- Born: Edward Neal Peters 1957 (age 68–69) St. Louis, Missouri, US
- Education: Saint Louis University; University of Missouri; Catholic University of America;
- Occupation: Canonist
- Website: canonlaw.info

= Edward N. Peters =

American Catholic canonist

Edward Neal Peters (born 1957) is an American Catholic canonist and serves as a referendary of the Apostolic Signatura (an advisor/consultant to the Holy See's top tribunal). He was professor of canon law at the Sacred Heart Major Seminary of the Archdiocese of Detroit from 2005 until 2025, when Archbishop Edward Weisenburger dismissed him.

==Early life and education==
Peters was born in 1957 and raised in St. Louis, Missouri, where he attended the Chaminade College Preparatory School from 1970 to 1975. He attended Saint Louis University, majoring in political science, graduating in 1979. He earned his Juris Doctor degree from University of Missouri-Columbia School of Law in 1982, during the third year of which he was a teaching assistant in the Legal Research and Writing Program for Tate Hall. After graduation, Peters was admitted to the Missouri Bar Association.

==Professional career==
In 1988, Peters earned his Licentiate of Canon Law degree from the Catholic University of America School of Canon Law and was named Quasten Fellow for doctoral studies there, completing doctoral course work in 1990, and defending his doctoral dissertation, Penal Procedural Law in the 1983 Code of Canon Law, in August 1991.

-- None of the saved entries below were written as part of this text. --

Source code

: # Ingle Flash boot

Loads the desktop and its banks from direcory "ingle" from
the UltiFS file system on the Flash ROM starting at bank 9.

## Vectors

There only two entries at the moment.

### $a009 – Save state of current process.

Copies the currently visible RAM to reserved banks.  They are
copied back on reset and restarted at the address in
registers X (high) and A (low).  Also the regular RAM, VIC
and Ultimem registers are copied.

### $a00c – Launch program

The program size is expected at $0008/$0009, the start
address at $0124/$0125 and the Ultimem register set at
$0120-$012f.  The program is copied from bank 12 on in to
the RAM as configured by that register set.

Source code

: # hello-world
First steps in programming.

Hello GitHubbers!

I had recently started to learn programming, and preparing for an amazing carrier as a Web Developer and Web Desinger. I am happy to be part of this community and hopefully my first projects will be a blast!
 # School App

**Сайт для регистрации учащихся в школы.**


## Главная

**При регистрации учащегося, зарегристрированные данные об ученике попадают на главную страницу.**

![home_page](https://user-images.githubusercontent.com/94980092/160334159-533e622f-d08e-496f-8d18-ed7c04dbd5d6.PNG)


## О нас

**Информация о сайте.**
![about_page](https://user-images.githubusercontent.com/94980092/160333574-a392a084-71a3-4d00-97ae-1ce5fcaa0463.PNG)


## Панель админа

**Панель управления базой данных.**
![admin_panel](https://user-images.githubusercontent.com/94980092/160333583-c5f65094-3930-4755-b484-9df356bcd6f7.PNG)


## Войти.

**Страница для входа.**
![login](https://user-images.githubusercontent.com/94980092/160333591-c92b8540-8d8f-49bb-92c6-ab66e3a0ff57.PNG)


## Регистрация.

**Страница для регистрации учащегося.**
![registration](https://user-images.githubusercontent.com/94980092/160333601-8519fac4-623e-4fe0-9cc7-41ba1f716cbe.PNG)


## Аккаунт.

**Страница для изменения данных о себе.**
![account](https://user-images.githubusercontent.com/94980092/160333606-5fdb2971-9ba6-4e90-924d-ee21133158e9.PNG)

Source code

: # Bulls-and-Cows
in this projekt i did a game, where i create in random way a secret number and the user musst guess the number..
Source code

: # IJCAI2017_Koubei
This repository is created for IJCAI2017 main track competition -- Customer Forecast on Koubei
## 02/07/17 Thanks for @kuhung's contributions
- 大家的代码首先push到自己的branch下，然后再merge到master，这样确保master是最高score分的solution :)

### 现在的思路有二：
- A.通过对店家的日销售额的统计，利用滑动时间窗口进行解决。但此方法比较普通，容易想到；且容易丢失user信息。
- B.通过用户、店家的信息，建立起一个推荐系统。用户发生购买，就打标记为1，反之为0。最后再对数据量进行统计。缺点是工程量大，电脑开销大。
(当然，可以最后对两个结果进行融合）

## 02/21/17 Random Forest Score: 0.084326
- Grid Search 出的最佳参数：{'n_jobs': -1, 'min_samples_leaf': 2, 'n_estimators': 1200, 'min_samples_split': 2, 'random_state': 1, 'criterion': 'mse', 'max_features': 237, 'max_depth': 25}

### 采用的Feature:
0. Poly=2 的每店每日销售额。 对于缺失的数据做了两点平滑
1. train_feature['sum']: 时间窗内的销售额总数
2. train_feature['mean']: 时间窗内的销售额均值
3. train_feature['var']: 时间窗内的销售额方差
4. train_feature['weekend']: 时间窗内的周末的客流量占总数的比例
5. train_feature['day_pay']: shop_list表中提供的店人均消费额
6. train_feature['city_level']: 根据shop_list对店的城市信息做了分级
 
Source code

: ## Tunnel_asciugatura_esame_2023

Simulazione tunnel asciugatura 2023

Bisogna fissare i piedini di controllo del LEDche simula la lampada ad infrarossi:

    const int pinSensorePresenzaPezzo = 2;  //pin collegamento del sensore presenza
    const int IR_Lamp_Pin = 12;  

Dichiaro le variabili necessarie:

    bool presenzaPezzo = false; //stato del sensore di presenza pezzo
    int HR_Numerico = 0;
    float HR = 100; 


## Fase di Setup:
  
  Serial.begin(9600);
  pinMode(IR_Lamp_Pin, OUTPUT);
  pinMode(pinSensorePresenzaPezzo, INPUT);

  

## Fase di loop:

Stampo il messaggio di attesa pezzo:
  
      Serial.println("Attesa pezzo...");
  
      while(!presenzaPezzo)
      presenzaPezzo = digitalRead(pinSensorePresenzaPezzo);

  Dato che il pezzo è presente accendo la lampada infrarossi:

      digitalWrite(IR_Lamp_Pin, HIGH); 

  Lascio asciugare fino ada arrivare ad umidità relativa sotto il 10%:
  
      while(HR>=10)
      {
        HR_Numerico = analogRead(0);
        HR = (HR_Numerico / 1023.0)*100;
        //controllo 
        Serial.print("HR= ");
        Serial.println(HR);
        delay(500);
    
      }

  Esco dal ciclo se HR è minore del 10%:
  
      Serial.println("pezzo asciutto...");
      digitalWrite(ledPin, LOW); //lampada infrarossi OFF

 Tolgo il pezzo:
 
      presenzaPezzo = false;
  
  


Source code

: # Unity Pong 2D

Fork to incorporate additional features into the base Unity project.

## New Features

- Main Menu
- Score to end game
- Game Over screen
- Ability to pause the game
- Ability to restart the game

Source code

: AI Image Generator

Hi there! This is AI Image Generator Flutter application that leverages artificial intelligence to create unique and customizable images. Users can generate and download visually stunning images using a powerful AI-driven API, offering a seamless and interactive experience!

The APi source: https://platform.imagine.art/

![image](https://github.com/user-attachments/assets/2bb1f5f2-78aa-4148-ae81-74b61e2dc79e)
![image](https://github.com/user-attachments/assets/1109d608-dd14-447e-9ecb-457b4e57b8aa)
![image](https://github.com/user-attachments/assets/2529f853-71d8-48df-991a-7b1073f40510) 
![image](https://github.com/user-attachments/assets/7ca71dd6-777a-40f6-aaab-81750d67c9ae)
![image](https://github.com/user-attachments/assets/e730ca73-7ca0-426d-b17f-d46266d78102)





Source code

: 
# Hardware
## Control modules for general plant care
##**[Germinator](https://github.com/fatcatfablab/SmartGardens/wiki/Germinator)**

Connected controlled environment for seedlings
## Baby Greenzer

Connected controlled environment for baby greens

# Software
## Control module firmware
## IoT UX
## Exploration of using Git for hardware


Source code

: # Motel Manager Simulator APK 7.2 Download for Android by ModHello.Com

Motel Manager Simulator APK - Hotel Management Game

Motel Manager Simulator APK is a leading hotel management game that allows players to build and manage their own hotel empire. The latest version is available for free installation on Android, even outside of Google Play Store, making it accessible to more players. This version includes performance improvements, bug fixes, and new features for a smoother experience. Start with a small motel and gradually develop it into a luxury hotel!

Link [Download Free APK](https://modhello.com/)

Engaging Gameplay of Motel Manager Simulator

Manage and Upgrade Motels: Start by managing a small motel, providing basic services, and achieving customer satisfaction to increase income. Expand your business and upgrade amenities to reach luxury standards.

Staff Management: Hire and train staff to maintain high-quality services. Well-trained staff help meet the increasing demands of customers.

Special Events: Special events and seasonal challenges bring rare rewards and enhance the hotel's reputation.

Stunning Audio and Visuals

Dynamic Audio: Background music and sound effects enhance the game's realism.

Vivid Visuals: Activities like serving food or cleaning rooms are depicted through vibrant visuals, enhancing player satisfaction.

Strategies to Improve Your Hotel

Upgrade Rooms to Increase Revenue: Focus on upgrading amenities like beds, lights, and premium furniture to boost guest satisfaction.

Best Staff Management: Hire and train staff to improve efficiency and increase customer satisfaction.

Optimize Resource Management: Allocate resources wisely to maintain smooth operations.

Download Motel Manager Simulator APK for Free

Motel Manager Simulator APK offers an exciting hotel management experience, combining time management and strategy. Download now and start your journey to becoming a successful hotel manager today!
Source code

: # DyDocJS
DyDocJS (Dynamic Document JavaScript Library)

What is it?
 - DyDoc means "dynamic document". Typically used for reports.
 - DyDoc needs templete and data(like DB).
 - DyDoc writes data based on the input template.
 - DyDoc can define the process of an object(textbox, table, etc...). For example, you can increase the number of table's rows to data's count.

Over the next twelve years, Peters served as director of the Office for Canonical Affairs, vice-chancellor and chancellor, Defender of the Bond, and collegial judge for diocesan and appellate tribunals for the dioceses of Duluth and San Diego. From May 2001, Peters taught at the (Graduate) Institute for Pastoral Theology in Ann Arbor, Michigan. In 2005, he was appointed to the Cardinal Szoka Chair of Canon Law at Sacred Heart Major Seminary in Detroit. In 2010, he was named a referendary of the Supreme Tribunal of the Apostolic Signatura by Pope Benedict XVI, a consultant, becoming the first layman appointed to that post since the re-establishment of the Signatura early in the 20th century. In 2012, the Vatican named him as an expert consultant to the Synod of Bishops on the New Evangelization.

==Works==

- 1988: Home Schooling & the New Code of Canon Law (Brownson studies)
- 1992: Penal Procedural Law in the 1983 Code of Canon Law
- 1997: 100 Answers to Your Questions on Annulments (a Basilica Press "Modern Apologetics" Book)
- 2000: Tabulae congruentiae inter Codicem iuris canonici et versiones anteriores canonum
- 2001: The 1917 or Pio-Benedictine Code of Canon Law: in English Translation with Extensive Scholarly Apparatus
- 2004: Annulments and the Catholic Church
- 2005: Incrementa in progressu 1983 Codicis iuris canonici
- 2006: Excommunication and the Catholic Church
- 2008: A Modern Guide to Indulgences
- 2017: The 1917 or Pio-Benedictine Code of Canon Law: in English Translation with Extensive Scholarly Apparatus

==Personal life==
Peters is married to Angela and they have six children. They enjoy chess, astronomy and classic cinema.